#### Task to complete
Give the count of lines in the data that include the string "synkroniseras", with no added remarks.

+++ Data for the task +++

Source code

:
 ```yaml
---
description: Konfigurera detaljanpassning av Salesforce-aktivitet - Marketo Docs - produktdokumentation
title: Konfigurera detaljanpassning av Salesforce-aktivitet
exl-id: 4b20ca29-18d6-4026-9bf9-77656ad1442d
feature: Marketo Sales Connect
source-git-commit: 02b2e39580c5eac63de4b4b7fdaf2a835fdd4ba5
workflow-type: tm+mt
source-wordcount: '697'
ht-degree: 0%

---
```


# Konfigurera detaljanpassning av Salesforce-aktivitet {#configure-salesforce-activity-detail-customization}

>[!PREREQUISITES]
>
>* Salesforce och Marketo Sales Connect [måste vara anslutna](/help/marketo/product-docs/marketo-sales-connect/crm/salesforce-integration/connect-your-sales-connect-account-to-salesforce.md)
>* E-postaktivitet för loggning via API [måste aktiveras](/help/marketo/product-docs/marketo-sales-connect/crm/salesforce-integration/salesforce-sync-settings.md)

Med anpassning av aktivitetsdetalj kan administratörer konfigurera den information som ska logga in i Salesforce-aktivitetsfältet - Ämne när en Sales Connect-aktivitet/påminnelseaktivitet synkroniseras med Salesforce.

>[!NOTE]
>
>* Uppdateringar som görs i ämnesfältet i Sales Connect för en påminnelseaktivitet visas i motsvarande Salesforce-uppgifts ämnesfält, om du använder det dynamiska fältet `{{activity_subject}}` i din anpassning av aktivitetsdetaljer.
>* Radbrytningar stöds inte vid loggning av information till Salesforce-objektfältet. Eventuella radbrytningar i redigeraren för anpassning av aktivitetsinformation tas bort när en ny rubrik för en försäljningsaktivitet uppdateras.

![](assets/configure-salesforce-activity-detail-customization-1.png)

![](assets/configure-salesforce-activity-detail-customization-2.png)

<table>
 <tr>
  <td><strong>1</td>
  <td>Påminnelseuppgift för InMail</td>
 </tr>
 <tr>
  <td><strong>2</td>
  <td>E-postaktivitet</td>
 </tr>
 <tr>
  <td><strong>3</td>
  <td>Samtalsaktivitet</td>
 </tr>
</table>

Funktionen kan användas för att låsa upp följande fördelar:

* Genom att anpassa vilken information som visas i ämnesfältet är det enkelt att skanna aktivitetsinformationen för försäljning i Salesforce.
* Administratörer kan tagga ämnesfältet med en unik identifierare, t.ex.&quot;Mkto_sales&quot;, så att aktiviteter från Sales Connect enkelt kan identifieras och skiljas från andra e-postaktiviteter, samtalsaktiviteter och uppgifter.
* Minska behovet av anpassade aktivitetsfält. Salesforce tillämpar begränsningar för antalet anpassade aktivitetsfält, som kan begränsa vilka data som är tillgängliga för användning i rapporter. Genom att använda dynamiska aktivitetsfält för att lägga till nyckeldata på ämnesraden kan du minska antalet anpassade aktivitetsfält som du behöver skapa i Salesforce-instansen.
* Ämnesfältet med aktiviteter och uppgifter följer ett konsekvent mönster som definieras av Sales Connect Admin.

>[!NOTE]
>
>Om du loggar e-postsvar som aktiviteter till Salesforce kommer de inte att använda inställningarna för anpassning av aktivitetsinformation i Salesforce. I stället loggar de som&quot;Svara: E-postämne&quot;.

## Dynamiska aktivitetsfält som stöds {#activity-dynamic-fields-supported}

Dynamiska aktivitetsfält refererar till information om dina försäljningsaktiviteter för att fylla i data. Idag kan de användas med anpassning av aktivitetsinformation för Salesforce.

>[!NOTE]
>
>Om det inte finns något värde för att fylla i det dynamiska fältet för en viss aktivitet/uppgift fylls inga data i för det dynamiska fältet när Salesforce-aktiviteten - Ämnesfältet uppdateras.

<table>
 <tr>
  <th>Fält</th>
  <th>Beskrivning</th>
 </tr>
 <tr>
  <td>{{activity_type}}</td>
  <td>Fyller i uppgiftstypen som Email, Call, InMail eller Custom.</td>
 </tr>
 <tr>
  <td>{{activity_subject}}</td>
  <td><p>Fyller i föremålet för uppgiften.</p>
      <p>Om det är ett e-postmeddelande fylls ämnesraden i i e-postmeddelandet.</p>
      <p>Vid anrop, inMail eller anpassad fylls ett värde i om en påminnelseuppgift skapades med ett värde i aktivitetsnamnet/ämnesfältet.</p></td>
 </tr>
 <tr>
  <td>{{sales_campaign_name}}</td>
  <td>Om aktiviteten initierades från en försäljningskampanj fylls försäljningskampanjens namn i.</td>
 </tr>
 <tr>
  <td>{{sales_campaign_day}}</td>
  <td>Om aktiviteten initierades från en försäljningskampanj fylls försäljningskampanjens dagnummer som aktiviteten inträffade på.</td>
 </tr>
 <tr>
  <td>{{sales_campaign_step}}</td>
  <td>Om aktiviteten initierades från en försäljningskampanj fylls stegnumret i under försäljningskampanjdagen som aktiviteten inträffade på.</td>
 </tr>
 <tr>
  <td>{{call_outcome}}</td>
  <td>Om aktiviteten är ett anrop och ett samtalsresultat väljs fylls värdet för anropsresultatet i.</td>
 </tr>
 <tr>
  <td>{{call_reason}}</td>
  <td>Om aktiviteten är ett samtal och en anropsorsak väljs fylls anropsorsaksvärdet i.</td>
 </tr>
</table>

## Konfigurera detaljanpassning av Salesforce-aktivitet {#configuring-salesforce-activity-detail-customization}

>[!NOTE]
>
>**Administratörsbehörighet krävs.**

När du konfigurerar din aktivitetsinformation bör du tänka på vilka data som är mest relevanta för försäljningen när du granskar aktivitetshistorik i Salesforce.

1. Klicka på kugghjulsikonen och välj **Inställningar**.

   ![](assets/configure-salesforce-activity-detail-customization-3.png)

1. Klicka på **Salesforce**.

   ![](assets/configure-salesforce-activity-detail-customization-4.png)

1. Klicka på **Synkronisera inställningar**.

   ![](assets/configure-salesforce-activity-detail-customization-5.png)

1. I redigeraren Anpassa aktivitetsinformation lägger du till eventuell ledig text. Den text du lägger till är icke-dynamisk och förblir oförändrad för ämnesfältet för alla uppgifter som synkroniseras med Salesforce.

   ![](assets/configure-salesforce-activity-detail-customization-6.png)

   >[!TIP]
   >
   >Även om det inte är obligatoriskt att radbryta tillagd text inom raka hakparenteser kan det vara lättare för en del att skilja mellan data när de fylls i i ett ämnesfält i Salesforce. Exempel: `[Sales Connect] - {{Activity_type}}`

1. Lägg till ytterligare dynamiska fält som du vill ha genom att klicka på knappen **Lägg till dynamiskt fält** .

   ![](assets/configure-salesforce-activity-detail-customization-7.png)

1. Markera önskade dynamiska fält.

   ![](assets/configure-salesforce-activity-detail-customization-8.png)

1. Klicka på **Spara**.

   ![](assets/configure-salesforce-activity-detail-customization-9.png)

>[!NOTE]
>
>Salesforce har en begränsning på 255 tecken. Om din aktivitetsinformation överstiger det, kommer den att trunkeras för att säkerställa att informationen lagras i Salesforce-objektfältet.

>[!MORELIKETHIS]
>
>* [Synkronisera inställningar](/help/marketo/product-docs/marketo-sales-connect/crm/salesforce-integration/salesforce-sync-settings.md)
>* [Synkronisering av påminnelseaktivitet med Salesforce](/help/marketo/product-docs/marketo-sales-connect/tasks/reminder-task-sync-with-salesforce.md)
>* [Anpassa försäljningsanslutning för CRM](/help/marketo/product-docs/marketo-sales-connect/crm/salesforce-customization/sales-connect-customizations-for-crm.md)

+++

#### Finished task
2